Entangling alliances: easily the coolest phrase in 20th century history. Someone's President gets capped and before you know it, the entire world is at war.

I wonder if this entanglement isn't the reason we're hesitant to make vows.

I know it can't be because we don't want to have short hair like Paul (Acts 18:18). And I really doubt we're much less committed to the cause.

Maybe we worry that we'll unintentionally make contrary vows. (I vow that my family will only eat organic food. My wife vows that our family will only eat inexpensive food. My son vows that our family will never grow our own food.).

Maybe we worry that we'll make foolish vows. (I'll sacrifice the first thing that comes through the door. Oh no! My daughter! Who would have thought a human would come walking through that door right now?)
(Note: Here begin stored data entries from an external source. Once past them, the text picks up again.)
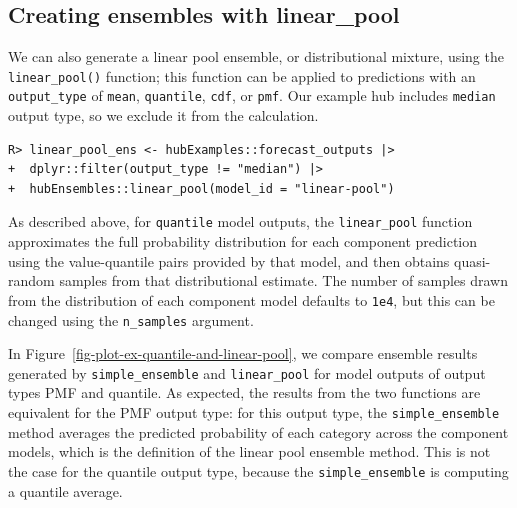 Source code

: \documentclass[
  article,
  shortnames,
  notitle]{jss}
\begin{document}
\subsection{Creating ensembles with
linear\_pool}\label{creating-ensembles-with-linear_pool}

We can also generate a linear pool ensemble, or distributional mixture,
using the \texttt{linear\_pool()} function; this function can be applied
to predictions with an \texttt{output\_type} of \texttt{mean},
\texttt{quantile}, \texttt{cdf}, or \texttt{pmf}. Our example hub
includes \texttt{median} output type, so we exclude it from the
calculation.

\begin{verbatim}
R> linear_pool_ens <- hubExamples::forecast_outputs |>
+  dplyr::filter(output_type != "median") |>
+  hubEnsembles::linear_pool(model_id = "linear-pool")
\end{verbatim}

As described above, for \texttt{quantile} model outputs, the
\texttt{linear\_pool} function approximates the full probability
distribution for each component prediction using the value-quantile
pairs provided by that model, and then obtains quasi-random samples from
that distributional estimate. The number of samples drawn from the
distribution of each component model defaults to \texttt{1e4}, but this
can be changed using the \texttt{n\_samples} argument.

In Figure~\ref{fig-plot-ex-quantile-and-linear-pool}, we compare
ensemble results generated by \texttt{simple\_ensemble} and
\texttt{linear\_pool} for model outputs of output types PMF and
quantile. As expected, the results from the two functions are equivalent
for the PMF output type: for this output type, the
\texttt{simple\_ensemble} method averages the predicted probability of
each category across the component models, which is the definition of
the linear pool ensemble method. This is not the case for the quantile
output type, because the \texttt{simple\_ensemble} is computing a
quantile average.
\end{document}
Maybe we worry that we'll become legalists. (I've made a dozen vows and kept every single one of them, so I don't need to eat that stale wafer, Padre)

Maybe we worry that we'll fail. (I've made a dozen vows and failed to keep even a single one of them, so I can't eat that stale wafer, Padre)

None of these worries should stop us. We can pursue wisdom. We can fight against our tendency to justify ourselves. There are worse things than failure.

Opportunities for abuse abound when it comes to the spiritual disciplines. Fasting can fuel eating disorders. Giving can turn into magical thinking. Prayer can become apathy. Study can deaden.

The disciplines pursued by themselves or run off kilter can do a lot of damage. But God has given them to us for our good.

A quick glance reveals Jesus and Paul and much of the early church doing all sorts of things that we might consider arcane, odd, unnecessary or even dangerous: these disciplines.

Why?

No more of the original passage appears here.